For more than four and a half decades, Iran’s Revolutionary Guards have terrorized the free world. Their goal is not just the destruction of Israel and all Jews, but the destruction of the open society — the godless, decadent liberal democracy they despise precisely because it is free. Our way of life. Our security. Our interests.
For decades, the mullahs have killed not only women they deem dishonorable because they are
unveiled, but also homosexuals. They systematically murder their own people whenever they speak their minds; they murder dissidents — most recently, apparently more than 30,000 of them in a matter of days. With the same ruthlessness and efficiency, the regime in Tehran organizes violence internationally. Together with its terror networks, from Hamas to Hezbollah to the Houthis, the mullah dictatorship is perhaps the most effective and cruel source of terror in the world.

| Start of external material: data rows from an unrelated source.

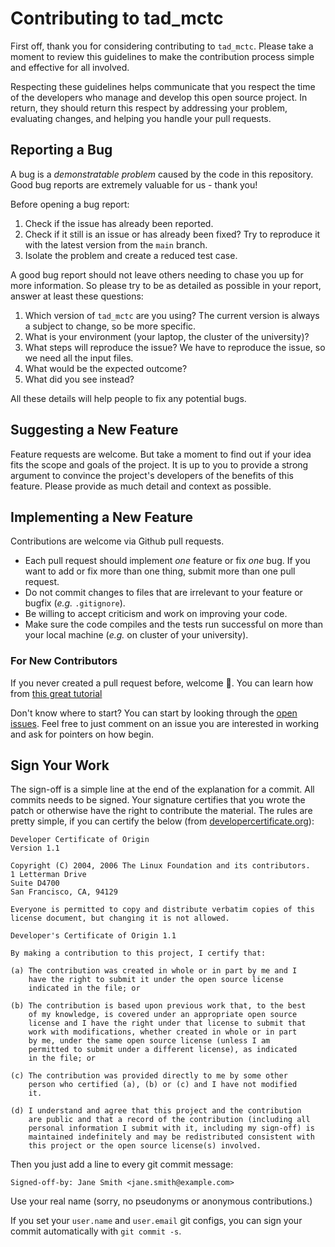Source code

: # Contributing to tad_mctc

First off, thank you for considering contributing to `tad_mctc`.
Please take a moment to review this guidelines to make the contribution process simple and effective for all involved.

Respecting these guidelines helps communicate that you respect the time of the developers who manage and develop this open source project.
In return, they should return this respect by addressing your problem, evaluating changes, and helping you handle your pull requests.

## Reporting a Bug

A bug is a _demonstratable problem_ caused by the code in this repository.
Good bug reports are extremely valuable for us - thank you!

Before opening a bug report:

1. Check if the issue has already been reported.
2. Check if it still is an issue or has already been fixed?
   Try to reproduce it with the latest version from the `main` branch.
3. Isolate the problem and create a reduced test case.

A good bug report should not leave others needing to chase you up for more information.
So please try to be as detailed as possible in your report, answer at least these questions:

1. Which version of `tad_mctc` are you using? The current version is always
   a subject to change, so be more specific.
2. What is your environment (your laptop, the cluster of the university)?
3. What steps will reproduce the issue?
   We have to reproduce the issue, so we need all the input files.
4. What would be the expected outcome?
5. What did you see instead?

All these details will help people to fix any potential bugs.

## Suggesting a New Feature

Feature requests are welcome. But take a moment to find out if your idea fits the scope and goals of the project.
It is up to you to provide a strong argument to convince the project's developers of the benefits of this feature.
Please provide as much detail and context as possible.

## Implementing a New Feature

Contributions are welcome via Github pull requests.

- Each pull request should implement _one_ feature or fix _one_ bug.
  If you want to add or fix more than one thing, submit more than one
  pull request.
- Do not commit changes to files that are irrelevant to your feature or
  bugfix (_e.g._ `.gitignore`).
- Be willing to accept criticism and work on improving your code.
- Make sure the code compiles and the tests run successful on more than
  your local machine (_e.g._ on cluster of your university).

### For New Contributors

If you never created a pull request before, welcome :tada:.
You can learn how from [this great tutorial](https://app.egghead.io/courses/how-to-contribute-to-an-open-source-project-on-github)

Don't know where to start?
You can start by looking through the [open issues](https://github.com/dftd4/tad_mctc/issues).
Feel free to just comment on an issue you are interested in working and ask for pointers on how begin.

## Sign Your Work

The sign-off is a simple line at the end of the explanation for a commit.
All commits needs to be signed. Your signature certifies that you wrote the patch or otherwise have the right to contribute the material.
The rules are pretty simple, if you can certify the below (from [developercertificate.org](https://developercertificate.org/)):

```
Developer Certificate of Origin
Version 1.1

Copyright (C) 2004, 2006 The Linux Foundation and its contributors.
1 Letterman Drive
Suite D4700
San Francisco, CA, 94129

Everyone is permitted to copy and distribute verbatim copies of this
license document, but changing it is not allowed.

Developer's Certificate of Origin 1.1

By making a contribution to this project, I certify that:

(a) The contribution was created in whole or in part by me and I
    have the right to submit it under the open source license
    indicated in the file; or

(b) The contribution is based upon previous work that, to the best
    of my knowledge, is covered under an appropriate open source
    license and I have the right under that license to submit that
    work with modifications, whether created in whole or in part
    by me, under the same open source license (unless I am
    permitted to submit under a different license), as indicated
    in the file; or

(c) The contribution was provided directly to me by some other
    person who certified (a), (b) or (c) and I have not modified
    it.

(d) I understand and agree that this project and the contribution
    are public and that a record of the contribution (including all
    personal information I submit with it, including my sign-off) is
    maintained indefinitely and may be redistributed consistent with
    this project or the open source license(s) involved.
```

Then you just add a line to every git commit message:

    Signed-off-by: Jane Smith <jane.smith@example.com>

Use your real name (sorry, no pseudonyms or anonymous contributions.)

If you set your `user.name` and `user.email` git configs, you can sign your
commit automatically with `git commit -s`.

They operate in European societies in particular, deliberately spreading hatred and violence in ways that erode our liberal constitutional order and strengthen extremist movements.
The aggressor in Iran — one that poses an existential danger to us — has for years been systematically pursuing nuclear weapons. Nothing — no agreement, no appeal for peace, no presidential handshake — has so far been able to stop it.
For four and a half decades, Western politicians have hesitated to take effective action against this terrorist state, which murders its own people and destabilizes open societies. It was in our European and democratic interest that America and Israel have finally taken joint action to weaken the Iranian regime. Whether the goal is regime change, the removal of 400 kilograms of enriched uranium, simply reducing the hydra-like network of the mullah elite, accelerating an overthrow through popular revolt, or a combination of all these elements — I cannot judge. Some say a first important objective has already been achieved. Iran has been set back by years. We have gained at least one thing: time.
Now Europe needs to stand with the U.S. to make use of it.